Description of the task
Below is a listing from which only part is wanted; return exactly the lines from the one with "Additionally, we also" up to and including the one with "Unfortunately, the research".
[Study material]
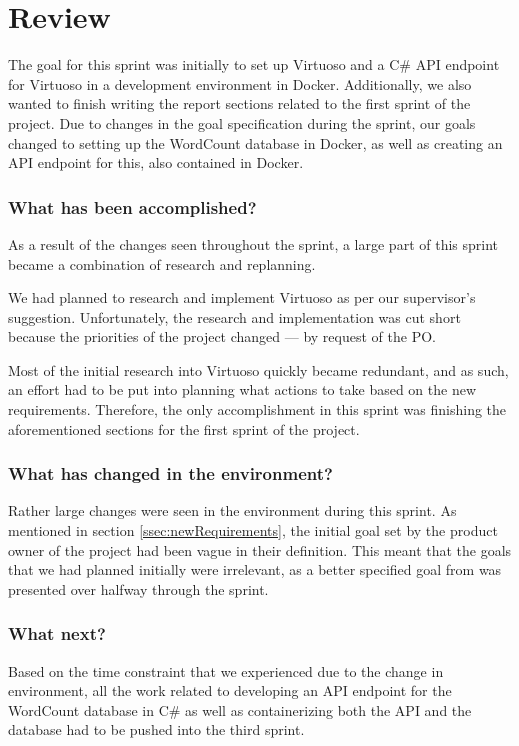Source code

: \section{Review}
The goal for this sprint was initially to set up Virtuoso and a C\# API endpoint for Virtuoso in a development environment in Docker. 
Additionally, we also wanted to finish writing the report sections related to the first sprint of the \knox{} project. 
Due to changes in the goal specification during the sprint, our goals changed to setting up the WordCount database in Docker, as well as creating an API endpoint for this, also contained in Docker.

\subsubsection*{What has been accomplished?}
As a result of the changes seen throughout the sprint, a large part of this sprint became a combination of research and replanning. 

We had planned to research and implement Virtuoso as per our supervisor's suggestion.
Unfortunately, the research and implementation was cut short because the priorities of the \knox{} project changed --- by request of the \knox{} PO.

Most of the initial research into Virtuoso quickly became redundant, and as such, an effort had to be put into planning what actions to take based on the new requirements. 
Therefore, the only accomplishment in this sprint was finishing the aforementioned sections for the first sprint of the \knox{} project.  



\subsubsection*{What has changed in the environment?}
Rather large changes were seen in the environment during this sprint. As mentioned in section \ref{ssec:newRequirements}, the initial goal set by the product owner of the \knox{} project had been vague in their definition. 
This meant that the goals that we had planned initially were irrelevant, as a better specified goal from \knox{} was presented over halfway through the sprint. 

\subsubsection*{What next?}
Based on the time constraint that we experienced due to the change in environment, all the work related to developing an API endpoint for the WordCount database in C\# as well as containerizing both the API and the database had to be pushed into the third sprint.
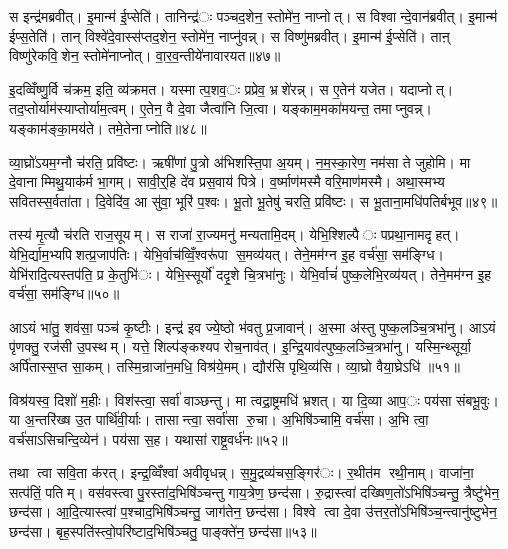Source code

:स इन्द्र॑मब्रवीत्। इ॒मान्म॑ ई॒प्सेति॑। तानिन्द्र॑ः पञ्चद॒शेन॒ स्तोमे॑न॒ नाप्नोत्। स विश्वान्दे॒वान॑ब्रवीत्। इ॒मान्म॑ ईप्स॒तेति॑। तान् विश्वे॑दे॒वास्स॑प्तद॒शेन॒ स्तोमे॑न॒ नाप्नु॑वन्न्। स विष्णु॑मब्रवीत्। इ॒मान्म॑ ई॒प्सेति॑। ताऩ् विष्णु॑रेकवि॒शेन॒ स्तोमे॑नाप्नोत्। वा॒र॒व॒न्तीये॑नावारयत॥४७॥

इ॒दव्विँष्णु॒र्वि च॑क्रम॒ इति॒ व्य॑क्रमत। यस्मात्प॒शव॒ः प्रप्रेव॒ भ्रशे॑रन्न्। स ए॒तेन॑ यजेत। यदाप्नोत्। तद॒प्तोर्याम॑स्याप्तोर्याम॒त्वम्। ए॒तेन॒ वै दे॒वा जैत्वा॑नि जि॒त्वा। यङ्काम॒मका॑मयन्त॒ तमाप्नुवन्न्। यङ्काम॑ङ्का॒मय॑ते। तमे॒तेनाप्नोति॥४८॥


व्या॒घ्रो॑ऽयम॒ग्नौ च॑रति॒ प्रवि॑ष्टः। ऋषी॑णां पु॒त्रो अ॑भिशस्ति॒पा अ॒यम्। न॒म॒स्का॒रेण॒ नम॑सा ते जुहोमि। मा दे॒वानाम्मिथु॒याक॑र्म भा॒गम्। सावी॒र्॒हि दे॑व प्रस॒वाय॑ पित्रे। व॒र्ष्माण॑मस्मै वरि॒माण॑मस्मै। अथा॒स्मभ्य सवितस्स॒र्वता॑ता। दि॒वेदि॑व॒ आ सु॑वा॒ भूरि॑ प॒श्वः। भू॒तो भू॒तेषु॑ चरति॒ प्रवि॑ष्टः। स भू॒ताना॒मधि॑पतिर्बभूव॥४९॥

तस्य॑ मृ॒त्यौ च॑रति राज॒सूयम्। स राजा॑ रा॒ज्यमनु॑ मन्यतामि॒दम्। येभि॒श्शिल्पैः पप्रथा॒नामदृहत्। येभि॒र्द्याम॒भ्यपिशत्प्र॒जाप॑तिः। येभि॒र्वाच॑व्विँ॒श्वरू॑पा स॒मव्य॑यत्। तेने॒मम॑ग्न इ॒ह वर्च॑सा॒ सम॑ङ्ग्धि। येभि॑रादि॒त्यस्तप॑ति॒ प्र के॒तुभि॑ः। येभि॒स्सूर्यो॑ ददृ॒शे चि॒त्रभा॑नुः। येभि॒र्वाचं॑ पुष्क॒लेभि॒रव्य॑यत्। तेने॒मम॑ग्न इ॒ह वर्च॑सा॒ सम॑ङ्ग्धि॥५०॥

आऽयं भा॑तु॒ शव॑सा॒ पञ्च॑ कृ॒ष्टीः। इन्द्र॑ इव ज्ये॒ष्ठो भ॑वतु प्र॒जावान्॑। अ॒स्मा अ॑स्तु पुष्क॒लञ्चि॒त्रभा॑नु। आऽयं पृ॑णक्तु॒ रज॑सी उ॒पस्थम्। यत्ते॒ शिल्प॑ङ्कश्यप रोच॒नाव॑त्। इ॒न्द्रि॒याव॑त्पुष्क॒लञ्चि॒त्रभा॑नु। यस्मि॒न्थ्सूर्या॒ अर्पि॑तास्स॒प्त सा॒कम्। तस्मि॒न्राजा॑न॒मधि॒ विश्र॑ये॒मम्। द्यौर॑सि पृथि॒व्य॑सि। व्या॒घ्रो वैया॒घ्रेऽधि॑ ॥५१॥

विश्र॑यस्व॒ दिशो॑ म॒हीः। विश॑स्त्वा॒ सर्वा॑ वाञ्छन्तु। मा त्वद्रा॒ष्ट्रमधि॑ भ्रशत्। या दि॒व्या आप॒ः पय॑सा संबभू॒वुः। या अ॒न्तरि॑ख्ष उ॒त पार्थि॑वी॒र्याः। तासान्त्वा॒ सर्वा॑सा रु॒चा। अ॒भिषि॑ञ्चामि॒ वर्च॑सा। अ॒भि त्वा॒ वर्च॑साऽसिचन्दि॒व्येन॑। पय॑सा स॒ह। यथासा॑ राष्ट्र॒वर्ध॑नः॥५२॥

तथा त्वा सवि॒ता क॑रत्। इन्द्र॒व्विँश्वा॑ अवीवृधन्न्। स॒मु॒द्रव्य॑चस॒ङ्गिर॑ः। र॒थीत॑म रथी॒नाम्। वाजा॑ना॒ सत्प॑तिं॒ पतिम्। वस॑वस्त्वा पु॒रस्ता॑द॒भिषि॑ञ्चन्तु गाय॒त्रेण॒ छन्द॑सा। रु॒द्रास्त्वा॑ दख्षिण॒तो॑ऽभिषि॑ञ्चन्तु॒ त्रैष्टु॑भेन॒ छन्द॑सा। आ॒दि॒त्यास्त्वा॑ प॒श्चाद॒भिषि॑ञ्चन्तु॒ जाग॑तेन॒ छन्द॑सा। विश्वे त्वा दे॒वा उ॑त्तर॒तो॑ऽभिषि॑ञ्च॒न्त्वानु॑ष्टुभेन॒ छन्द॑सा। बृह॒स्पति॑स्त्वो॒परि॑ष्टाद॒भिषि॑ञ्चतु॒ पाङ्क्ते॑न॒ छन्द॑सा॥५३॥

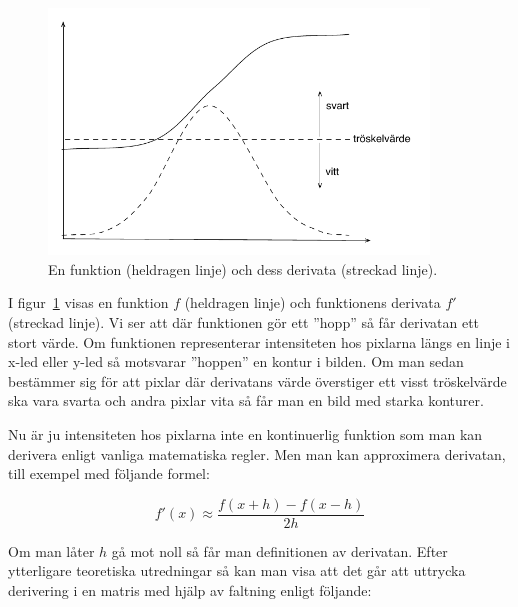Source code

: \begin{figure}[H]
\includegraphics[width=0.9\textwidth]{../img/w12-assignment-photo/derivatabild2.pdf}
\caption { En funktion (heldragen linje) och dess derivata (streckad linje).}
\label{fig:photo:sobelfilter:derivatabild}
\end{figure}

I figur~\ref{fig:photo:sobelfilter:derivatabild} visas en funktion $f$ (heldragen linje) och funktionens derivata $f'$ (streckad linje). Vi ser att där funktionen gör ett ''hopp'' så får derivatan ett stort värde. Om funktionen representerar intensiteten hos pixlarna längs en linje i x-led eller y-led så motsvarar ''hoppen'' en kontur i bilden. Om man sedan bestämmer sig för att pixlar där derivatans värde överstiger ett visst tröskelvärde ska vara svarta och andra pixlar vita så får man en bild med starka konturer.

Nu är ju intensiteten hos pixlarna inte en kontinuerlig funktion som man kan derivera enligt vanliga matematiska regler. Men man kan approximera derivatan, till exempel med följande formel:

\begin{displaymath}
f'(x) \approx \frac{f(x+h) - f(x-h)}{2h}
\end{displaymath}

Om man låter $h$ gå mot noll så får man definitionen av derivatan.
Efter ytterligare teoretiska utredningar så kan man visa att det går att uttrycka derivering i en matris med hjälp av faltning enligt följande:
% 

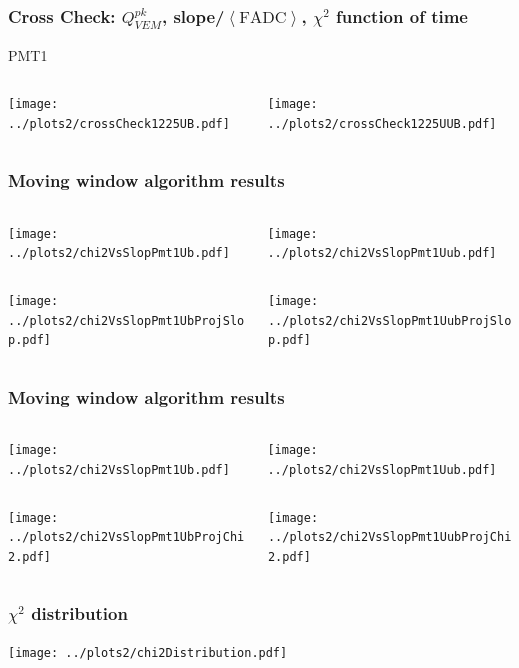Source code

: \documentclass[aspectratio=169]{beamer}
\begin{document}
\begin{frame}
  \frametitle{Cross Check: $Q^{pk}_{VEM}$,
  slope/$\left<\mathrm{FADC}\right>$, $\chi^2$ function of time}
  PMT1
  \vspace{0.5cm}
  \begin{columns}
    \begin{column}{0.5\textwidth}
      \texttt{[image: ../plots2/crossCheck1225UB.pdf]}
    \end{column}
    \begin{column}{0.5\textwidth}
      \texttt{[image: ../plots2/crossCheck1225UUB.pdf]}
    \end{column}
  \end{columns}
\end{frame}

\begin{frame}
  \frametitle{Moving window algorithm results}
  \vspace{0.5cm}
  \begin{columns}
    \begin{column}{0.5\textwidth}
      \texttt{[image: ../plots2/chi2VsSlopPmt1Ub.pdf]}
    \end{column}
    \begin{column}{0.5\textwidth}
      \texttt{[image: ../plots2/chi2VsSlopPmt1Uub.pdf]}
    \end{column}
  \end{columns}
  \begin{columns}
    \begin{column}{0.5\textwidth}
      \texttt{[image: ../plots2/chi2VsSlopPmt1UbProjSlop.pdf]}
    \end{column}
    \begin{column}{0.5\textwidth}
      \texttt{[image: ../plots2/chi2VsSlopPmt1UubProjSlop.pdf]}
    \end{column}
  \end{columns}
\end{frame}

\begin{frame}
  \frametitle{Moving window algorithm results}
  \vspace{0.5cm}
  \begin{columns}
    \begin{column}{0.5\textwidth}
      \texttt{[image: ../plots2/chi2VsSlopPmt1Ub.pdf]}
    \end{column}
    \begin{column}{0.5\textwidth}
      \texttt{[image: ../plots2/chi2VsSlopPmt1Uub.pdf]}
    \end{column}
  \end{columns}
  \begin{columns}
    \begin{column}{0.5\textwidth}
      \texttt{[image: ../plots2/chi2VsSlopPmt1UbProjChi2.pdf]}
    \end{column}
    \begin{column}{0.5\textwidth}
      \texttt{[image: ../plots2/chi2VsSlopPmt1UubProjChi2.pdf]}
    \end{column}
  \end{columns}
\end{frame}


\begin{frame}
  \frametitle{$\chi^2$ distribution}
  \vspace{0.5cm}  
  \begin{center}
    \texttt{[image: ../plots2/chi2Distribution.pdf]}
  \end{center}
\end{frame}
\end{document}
[/Study material]
Reply
Additionally, we also wanted to finish writing the report sections related to the first sprint of the \knox{} project. 
Due to changes in the goal specification during the sprint, our goals changed to setting up the WordCount database in Docker, as well as creating an API endpoint for this, also contained in Docker.

\subsubsection*{What has been accomplished?}
As a result of the changes seen throughout the sprint, a large part of this sprint became a combination of research and replanning. 

We had planned to research and implement Virtuoso as per our supervisor's suggestion.
Unfortunately, the research and implementation was cut short because the priorities of the \knox{} project changed --- by request of the \knox{} PO.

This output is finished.